Course:CPSC312-2021/HalGrep

From UBC Wiki

HalGrep

Authors:

  • Kyle Da Silva
  • Julian Mentasti
  • Reginald McDonald

What is the problem?

We would like to test how good of a language Haskell is for creating unix utility programs. To test this, we would like to build the grep program using Haskell. Our program will provide an easy way to perform full-text search on local files. To learn more about grep, run `man grep` in a linux terminal.
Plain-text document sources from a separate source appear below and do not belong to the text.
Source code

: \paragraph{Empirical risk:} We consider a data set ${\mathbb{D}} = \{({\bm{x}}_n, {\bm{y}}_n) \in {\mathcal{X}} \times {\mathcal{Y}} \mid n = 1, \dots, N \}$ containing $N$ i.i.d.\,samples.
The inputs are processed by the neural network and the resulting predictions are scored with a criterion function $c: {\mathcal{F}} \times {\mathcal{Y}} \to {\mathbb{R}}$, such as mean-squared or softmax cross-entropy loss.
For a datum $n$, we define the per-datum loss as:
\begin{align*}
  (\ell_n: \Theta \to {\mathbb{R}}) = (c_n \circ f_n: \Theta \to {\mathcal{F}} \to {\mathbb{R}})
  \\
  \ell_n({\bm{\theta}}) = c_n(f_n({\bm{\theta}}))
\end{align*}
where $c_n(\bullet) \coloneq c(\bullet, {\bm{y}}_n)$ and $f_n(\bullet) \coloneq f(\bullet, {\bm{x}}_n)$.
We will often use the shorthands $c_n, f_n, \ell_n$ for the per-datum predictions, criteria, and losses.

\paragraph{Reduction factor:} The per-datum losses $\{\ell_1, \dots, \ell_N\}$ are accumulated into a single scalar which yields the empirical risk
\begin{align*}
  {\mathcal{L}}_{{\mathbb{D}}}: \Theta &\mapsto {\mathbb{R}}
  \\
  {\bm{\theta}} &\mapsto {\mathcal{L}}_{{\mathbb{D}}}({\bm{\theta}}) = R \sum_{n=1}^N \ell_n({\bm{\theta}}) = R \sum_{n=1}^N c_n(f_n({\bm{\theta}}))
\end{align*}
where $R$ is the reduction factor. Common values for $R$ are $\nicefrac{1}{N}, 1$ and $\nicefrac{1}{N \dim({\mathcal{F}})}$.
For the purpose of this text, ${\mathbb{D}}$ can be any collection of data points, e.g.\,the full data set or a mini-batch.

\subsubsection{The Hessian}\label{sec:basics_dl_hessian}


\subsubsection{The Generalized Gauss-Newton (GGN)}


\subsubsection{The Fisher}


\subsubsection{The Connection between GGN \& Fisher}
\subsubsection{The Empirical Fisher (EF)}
What is the something extra?

For something extra, we will implement a way to perform fuzzy string matching so that a user can get approximate results. For more information on fuzzy string matching, please see its Wikipedia page

What did we learn from doing this?

In this project we investigated whether functional programming (in particular Haskell) is good for writing Unix utility programs. The three main portions of the program were 1) User input and output on the command line 2) navigating the file system, and reading files 3) text matching. We will evaluate each part separately.

1. User IO on the Command line Originally we thought that this part of the project would be a weakness for functional programming. However the functional solution to the problem of accepting command line arguments and options was very good. We were able to create a tree of our arguments and options which in turn was created into a parser by a library. This makes for a very easy to read, and easy to extend. Having a full fledged parser also means that we can ensure the input is correct.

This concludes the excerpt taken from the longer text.